» **Extracted records**:
========================

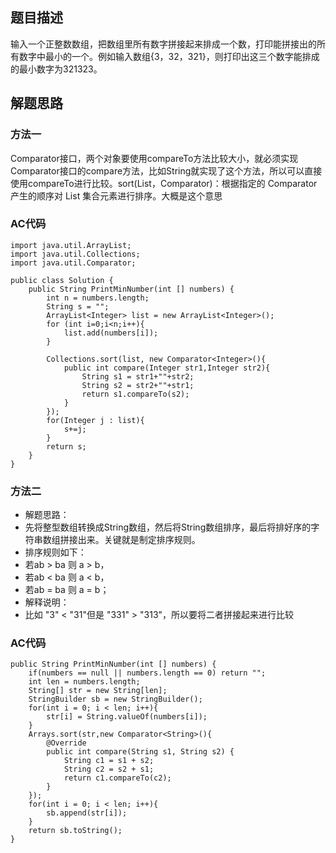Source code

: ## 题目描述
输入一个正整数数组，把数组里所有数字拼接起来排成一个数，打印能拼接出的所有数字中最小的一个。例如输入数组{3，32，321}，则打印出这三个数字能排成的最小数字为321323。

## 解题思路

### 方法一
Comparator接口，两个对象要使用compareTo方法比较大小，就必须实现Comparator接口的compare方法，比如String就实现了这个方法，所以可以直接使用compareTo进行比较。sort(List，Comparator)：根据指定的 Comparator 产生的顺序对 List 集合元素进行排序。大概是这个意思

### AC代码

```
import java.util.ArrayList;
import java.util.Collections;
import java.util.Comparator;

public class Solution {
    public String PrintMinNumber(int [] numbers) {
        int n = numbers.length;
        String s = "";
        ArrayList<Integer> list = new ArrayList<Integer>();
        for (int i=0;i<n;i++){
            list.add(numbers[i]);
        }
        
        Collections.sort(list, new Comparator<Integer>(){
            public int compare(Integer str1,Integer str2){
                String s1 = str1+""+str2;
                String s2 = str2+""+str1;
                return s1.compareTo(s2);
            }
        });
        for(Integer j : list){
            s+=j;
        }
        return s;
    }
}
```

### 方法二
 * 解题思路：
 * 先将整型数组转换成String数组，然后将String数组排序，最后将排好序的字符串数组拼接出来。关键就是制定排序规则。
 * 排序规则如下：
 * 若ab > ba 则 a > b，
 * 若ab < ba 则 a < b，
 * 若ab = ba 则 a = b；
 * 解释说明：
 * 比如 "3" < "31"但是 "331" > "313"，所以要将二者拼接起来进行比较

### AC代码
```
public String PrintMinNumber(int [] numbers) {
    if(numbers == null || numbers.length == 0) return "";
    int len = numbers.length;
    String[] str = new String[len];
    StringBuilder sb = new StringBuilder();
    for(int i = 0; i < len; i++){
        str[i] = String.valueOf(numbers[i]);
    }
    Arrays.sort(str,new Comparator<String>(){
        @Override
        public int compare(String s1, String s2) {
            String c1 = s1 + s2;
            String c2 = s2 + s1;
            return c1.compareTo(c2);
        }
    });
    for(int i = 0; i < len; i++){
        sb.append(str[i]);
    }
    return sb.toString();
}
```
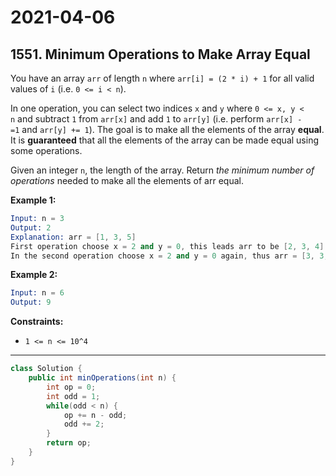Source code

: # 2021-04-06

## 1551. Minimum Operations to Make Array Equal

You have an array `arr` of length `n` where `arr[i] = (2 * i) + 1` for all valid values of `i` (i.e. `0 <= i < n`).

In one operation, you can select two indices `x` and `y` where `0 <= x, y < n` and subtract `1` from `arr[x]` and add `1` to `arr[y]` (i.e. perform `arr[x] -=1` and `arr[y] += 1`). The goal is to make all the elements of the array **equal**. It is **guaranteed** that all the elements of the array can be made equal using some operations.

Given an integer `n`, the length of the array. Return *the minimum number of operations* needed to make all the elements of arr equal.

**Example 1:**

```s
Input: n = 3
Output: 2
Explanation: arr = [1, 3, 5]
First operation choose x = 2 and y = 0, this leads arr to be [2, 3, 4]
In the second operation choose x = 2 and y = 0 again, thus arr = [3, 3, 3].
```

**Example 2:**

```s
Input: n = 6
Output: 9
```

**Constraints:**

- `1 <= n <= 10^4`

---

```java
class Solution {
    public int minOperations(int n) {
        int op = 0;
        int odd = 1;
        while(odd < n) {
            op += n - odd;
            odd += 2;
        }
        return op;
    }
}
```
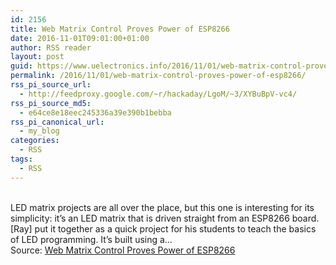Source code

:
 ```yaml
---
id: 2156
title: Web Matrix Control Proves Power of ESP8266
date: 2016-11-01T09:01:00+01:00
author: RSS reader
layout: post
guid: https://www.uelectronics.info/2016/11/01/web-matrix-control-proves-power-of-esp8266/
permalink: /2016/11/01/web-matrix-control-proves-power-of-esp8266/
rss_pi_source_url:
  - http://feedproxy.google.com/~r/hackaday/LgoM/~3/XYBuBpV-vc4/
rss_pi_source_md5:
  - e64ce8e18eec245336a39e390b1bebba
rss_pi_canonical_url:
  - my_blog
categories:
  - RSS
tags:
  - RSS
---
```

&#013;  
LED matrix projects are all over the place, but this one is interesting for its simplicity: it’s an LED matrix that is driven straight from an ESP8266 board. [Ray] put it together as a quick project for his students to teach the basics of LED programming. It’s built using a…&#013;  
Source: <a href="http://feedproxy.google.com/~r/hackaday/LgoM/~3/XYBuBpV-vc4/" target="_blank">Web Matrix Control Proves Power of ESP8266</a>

========================

» **What is expected**:
Throughout the material above, find lines holding the word "Solution", then copy them.

» **Result of this exercise**:
public class Solution {
class Solution {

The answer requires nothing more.